In a way, the Rocky Mountains should not have been a surprise. The native peoples had told them they would need to cross the mountains; however “when they thought of mountains, they pictured the rounded tree-topped bluffs of the Appalachians.” They pictured what they knew, what was familiar and known. Based on the assumptions of three hundred years of experts, Lewis and Clark expected the western half of the United States to look exactly like the eastern half. They expected their future to look like their past.

We all too often expect our future to look like our past. We assume we can keep doing things exactly the same way we have always done things. And then we find ourselves in uncharted territory, and we wonder “what are we supposed to do here?!”

Dr. Bolsinger asks that same question in a different manner, “How do you canoe over mountains?” (Canoeing the Mountains, Bolsinger, pg 34)

His response?

 

You don’t. If you want to continue forward, you change. You adapt. Meriwether Lewis looked at miles and miles of snow-covered peaks and knew that to continue his journey he would have to change his entire approach. (Canoeing the Mountains, Bolsinger, pg 26)

 

The same is true for us – to journey into uncharted territory, to journey into the unknown, to journey where God calls us, we also need to change and adapt. Like Lewis and Clark, we need to “ditch the canoes, ask for help, find horses and cross the mountains. And when the time comes, we make new boats out of burnt trees.” (Canoeing the Mountains, Bolsinger, pg 26)

The journey into the unknown asks us to let go, to learn as we go, to keep going no matter what. (Canoeing the Mountains, Bolsinger, pg 26 paraphrased)

The journey into the unknown asks us to let go, to learn as we go, to keep going no matter what.

That is a big deal. That is a scary endeavor. It is completely understandable why we as the Church and as individuals would try to go back or at least try to hold fast to a comprehensible and comfortable present.

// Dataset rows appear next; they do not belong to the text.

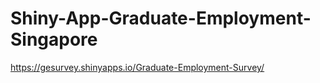 # Shiny-App-Graduate-Employment-Singapore
https://gesurvey.shinyapps.io/Graduate-Employment-Survey/
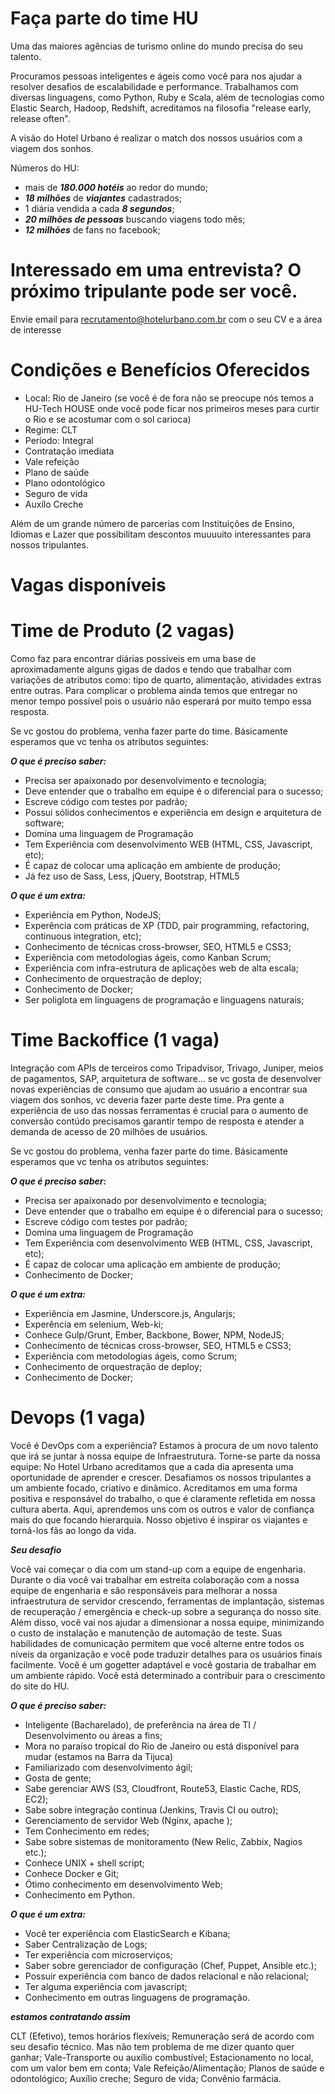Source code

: # Faça parte do time HU

Uma das maiores agências de turismo online do mundo precisa do seu talento. 

Procuramos pessoas inteligentes e ágeis como você para nos ajudar a resolver desafios de escalabilidade e performance. Trabalhamos com diversas linguagens, como Python, Ruby e Scala, além de tecnologias como Elastic Search, Hadoop, Redshift, acreditamos na filosofia "release early, release often". 

A visão do Hotel Urbano é realizar o match dos nossos usuários com a viagem dos sonhos. 

Números do HU:

* mais de ***180.000 hotéis*** ao redor do mundo;
* ***18 milhões*** de ***viajantes*** cadastrados;
* 1 diária vendida a cada ***8 segundos***;
* ***20 milhões de pessoas*** buscando viagens todo mês;
* ***12 milhões*** de fans no facebook;

# Interessado em uma entrevista? O próximo tripulante pode ser você.

Envie email para recrutamento@hotelurbano.com.br com o seu CV e a área de interesse

# Condições e Benefícios Oferecidos

* Local: Rio de Janeiro (se você é de fora não se preocupe nós temos a HU-Tech HOUSE onde você pode ficar nos primeiros meses para curtir o Rio e se acostumar com o sol carioca)
* Regime: CLT
* Período: Integral
* Contratação imediata
* Vale refeição
* Plano de saúde
* Plano odontológico
* Seguro de vida
* Auxílo Creche

Além de um grande número de parcerias com Instituições de Ensino, Idiomas e Lazer que possibilitam descontos muuuuito interessantes para nossos tripulantes. 


# Vagas disponíveis

# Time de Produto (2 vagas)

Como faz para encontrar diárias possíveis em uma base de aproximadamente alguns gigas de dados e tendo que trabalhar com variações de atributos como: tipo de quarto, alimentação, atividades extras entre outras. Para complicar o problema ainda temos que entregar no menor tempo possível pois o usuário não esperará por muito tempo essa resposta. 

Se vc gostou do problema, venha fazer parte do time. Básicamente esperamos que vc tenha os atributos seguintes:

***O que é preciso saber:***

* Precisa ser apaixonado por desenvolvimento e tecnologia;
* Deve entender que o trabalho em equipe é o diferencial para o sucesso;
* Escreve código com testes por padrão;
* Possui sólidos conhecimentos e experiência em design e arquitetura de software;
* Domina uma linguagem de Programação
* Tem Experiência com desenvolvimento WEB (HTML, CSS, Javascript, etc);
* É capaz de colocar uma aplicação em ambiente de produção;
* Já fez uso de Sass, Less, jQuery, Bootstrap, HTML5

***O que é um extra:***
* Experiência em Python, NodeJS;
* Experência com práticas de XP (TDD, pair programming, refactoring, continuous integration, etc);
* Conhecimento de técnicas cross-browser, SEO, HTML5 e CSS3;
* Experiência com metodologias ágeis, como Kanban Scrum;
* Experiência com infra-estrutura de aplicações web de alta escala;
* Conhecimento de orquestração de deploy;
* Conhecimento de Docker;
* Ser poliglota em linguagens de programação e linguagens naturais;


# Time Backoffice (1 vaga)

Integração com APIs de terceiros como Tripadvisor, Trivago, Juniper, meios de pagamentos, SAP, arquitetura de software... se vc gosta de desenvolver novas experiências de consumo que ajudam ao usuário a encontrar sua viagem dos sonhos, vc deveria fazer parte deste time. Pra gente a experiência de uso das nossas ferramentas é crucial para o aumento de conversão contúdo precisamos garantir tempo de resposta e atender a demanda de acesso de 20 milhões de usuários.  

Se vc gostou do problema, venha fazer parte do time. Básicamente esperamos que vc tenha os atributos seguintes:

***O que é preciso saber:***

* Precisa ser apaixonado por desenvolvimento e tecnologia;
* Deve entender que o trabalho em equipe é o diferencial para o sucesso;
* Escreve código com testes por padrão;
* Domina uma linguagem de Programação
* Tem Experiência com desenvolvimento WEB (HTML, CSS, Javascript, etc);
* É capaz de colocar uma aplicação em ambiente de produção;
* Conhecimento de Docker;

***O que é um extra:***

* Experiência em Jasmine, Underscore.js, Angularjs;
* Experência em selenium, Web-ki;
* Conhece Gulp/Grunt, Ember, Backbone, Bower, NPM, NodeJS;
* Conhecimento de técnicas cross-browser, SEO, HTML5 e CSS3;
* Experiência com metodologias ágeis, como Scrum;
* Conhecimento de orquestração de deploy;
* Conhecimento de Docker;


# Devops (1 vaga)

Você é DevOps com a experiência? Estamos à procura de um novo talento que irá se juntar à nossa equipe de Infraestrutura.
Torne-se parte da nossa equipe:
No Hotel Urbano acreditamos que a cada dia apresenta uma oportunidade de aprender e crescer. Desafiamos os nossos tripulantes a um ambiente focado, criativo e dinâmico.  Acreditamos em uma forma positiva e responsável do trabalho, o que é claramente refletida em nossa cultura aberta. Aqui, aprendemos uns com os outros e valor de confiança mais do que focando hierarquia. Nosso objetivo é inspirar os viajantes e torná-los fãs ao longo da vida.

***Seu desafio***

Você vai começar o dia com um stand-up com a equipe de engenharia. Durante o dia você vai trabalhar em estreita colaboração com a nossa equipe de engenharia e são responsáveis ​​para melhorar a nossa infraestrutura de servidor crescendo, ferramentas de implantação, sistemas de recuperação / emergência e check-up sobre a segurança do nosso site. Além disso, você vai nos ajudar a dimensionar a nossa equipe, minimizando o custo de instalação e manutenção de automação de teste. Suas habilidades de comunicação permitem que você alterne entre todos os níveis da organização e você pode traduzir detalhes para os usuários finais facilmente. Você é um gogetter adaptável e você gostaria de trabalhar em um ambiente rápido. Você está determinado a contribuir para o crescimento do site do HU.

***O que é preciso saber:***

* Inteligente (Bacharelado), de preferência na área de TI / Desenvolvimento ou áreas a fins;
* Mora no paraíso tropical do Rio de Janeiro ou está disponível para mudar (estamos na Barra da Tijuca)
* Familiarizado com desenvolvimento ágil;
* Gosta de gente;
* Sabe gerenciar  AWS (S3, Cloudfront, Route53, Elastic Cache, RDS, EC2);
* Sabe sobre integração continua (Jenkins, Travis CI ou outro);
* Gerenciamento de servidor Web (Nginx, apache );
* Tem Conhecimento em redes;
* Sabe sobre sistemas de monitoramento (New Relic, Zabbix, Nagios etc.);
* Conhece UNIX + shell script;
* Conhece Docker e Git;
* Ótimo conhecimento em desenvolvimento Web;
* Conhecimento em Python.
 
***O que é um extra:***

* Você ter experiência com ElasticSearch e Kibana;
* Saber Centralização de Logs;
* Ter experiência com microserviços;
* Saber sobre gerenciador de configuração (Chef, Puppet, Ansible etc.);
* Possuir experiência com banco de dados relacional e não relacional;
* Ter alguma experiência com javascript;
* Conhecimento em outras linguagens de programação.
 
***estamos contratando assim***

CLT (Efetivo), temos horários flexíveis;
Remuneração será de acordo com seu desafio técnico. Mas não tem problema de me dizer quanto quer ganhar;
Vale-Transporte ou auxílio combustível;
Estacionamento no local, com um valor bem em conta;
Vale Refeição/Alimentação;
Planos de saúde e odontológico;
Auxílio creche;
Seguro de vida;
Convênio farmácia.
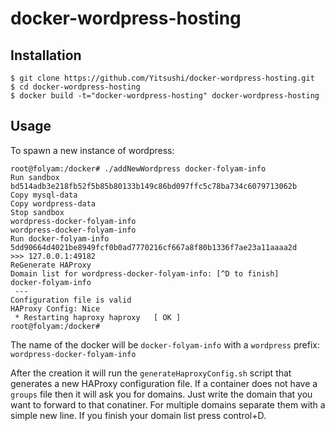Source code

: # docker-wordpress-hosting

## Installation

    $ git clone https://github.com/Yitsushi/docker-wordpress-hosting.git
    $ cd docker-wordpress-hosting
    $ docker build -t="docker-wordpress-hosting" docker-wordpress-hosting

## Usage

To spawn a new instance of wordpress:

    root@folyam:/docker# ./addNewWordpress docker-folyam-info
    Run sandbox
    bd514adb3e218fb52f5b85b80133b149c86bd097ffc5c78ba734c6079713062b
    Copy mysql-data
    Copy wordpress-data
    Stop sandbox
    wordpress-docker-folyam-info
    wordpress-docker-folyam-info
    Run docker-folyam-info
    5dd90664d4021be8949fcf0b0ad7770216cf667a8f80b1336f7ae23a11aaaa2d
    >>> 127.0.0.1:49182
    ReGenerate HAProxy
    Domain list for wordpress-docker-folyam-info: [^D to finish]
    docker-folyam-info
     ---
    Configuration file is valid
    HAProxy Config: Nice
     * Restarting haproxy haproxy   [ OK ]
    root@folyam:/docker#

The name of the docker will be `docker-folyam-info` with a `wordpress` prefix: `wordpress-docker-folyam-info`

After the creation it will run the `generateHaproxyConfig.sh` script that generates a new HAProxy configuration file.
If a container does not have a `groups` file then it will ask you for domains. Just write the domain that you want to
forward to that conatiner. For multiple domains separate them with a simple new line. If you finish your domain list press
control+D.
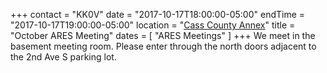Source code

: +++
contact = "KK0V"
date = "2017-10-17T18:00:00-05:00"
endTime = "2017-10-17T19:00:00-05:00"
location = "[Cass County Annex](/places/cass-county-annex/)"
title = "October ARES Meeting"
dates = [ "ARES Meetings" ]
+++
We meet in the basement meeting room. Please enter through the north
doors adjacent to the 2nd Ave S parking lot.
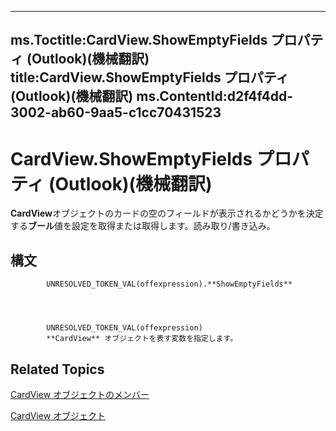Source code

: 

---
ms.Toctitle:CardView.ShowEmptyFields プロパティ (Outlook)(機械翻訳)
title:CardView.ShowEmptyFields プロパティ (Outlook)(機械翻訳)
ms.ContentId:d2f4f4dd-3002-ab60-9aa5-c1cc70431523
---
# CardView.ShowEmptyFields プロパティ (Outlook)(機械翻訳)




**CardView**オブジェクトのカードの空のフィールドが表示されるかどうかを決定する**ブール**値を設定を取得または取得します。読み取り/書き込み。

## 構文

            UNRESOLVED_TOKEN_VAL(offexpression).**ShowEmptyFields**




            UNRESOLVED_TOKEN_VAL(offexpression)
            **CardView** オブジェクトを表す変数を指定します。



## Related Topics

[CardView オブジェクトのメンバー](8b9eda10-1ece-c961-e432-3fca6dfb4f07.md)

[CardView オブジェクト](cdac229b-f2b6-9ecb-e1a7-b53509426570.md)




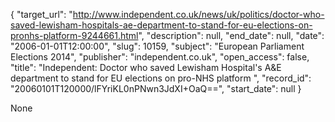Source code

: {
  "target_url": "http://www.independent.co.uk/news/uk/politics/doctor-who-saved-lewisham-hospitals-ae-department-to-stand-for-eu-elections-on-pronhs-platform-9244661.html", 
  "description": null, 
  "end_date": null, 
  "date": "2006-01-01T12:00:00", 
  "slug": 10159, 
  "subject": "European Parliament Elections 2014", 
  "publisher": "independent.co.uk", 
  "open_access": false, 
  "title": "Independent:  Doctor who saved Lewisham Hospital's A&E department to stand for EU elections on pro-NHS platform ", 
  "record_id": "20060101T120000/lFYriKL0nPNwn3JdXI+OaQ==", 
  "start_date": null
}

None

Journeying into the unknown challenges us, challenges us to let go, learn as we go, and to keep going no matter what. And that is hard. We weren’t prepared for this new future. We might not even want this new future. We might want to stay comfortably in Haran and just hope for the “new” to go away.

And yet, God calls us forward. God invites us on a journey into the unknown – for the purpose of blessing us, for the purpose of blessing others through us.

And even as God invites us into this unknown future, even as God says, “Do not remember the former things, or consider the things of old. I am about to do a new thing” God is also promising to be there. God is promising to “make a way in the wilderness and rivers in the desert.” (Isaiah 43:18-19).

 

What are we supposed to do here? What are we supposed to do with a world that increasingly thinks it has no use for faith and the Church? What are we supposed to do with this pandemic? What are we supposed to do in this uncharted territory?

I am not always certain. The path before me, the path before us, as the First Congregational Church, is not a clear map forward; however I have my eyes open; I have my heart and mind open, open to the new that God is doing, open to this way that God is creating.

On this journey into the unknown, I have faith that when we journey where God leads us, God is always there, blessing us and blessing others through us.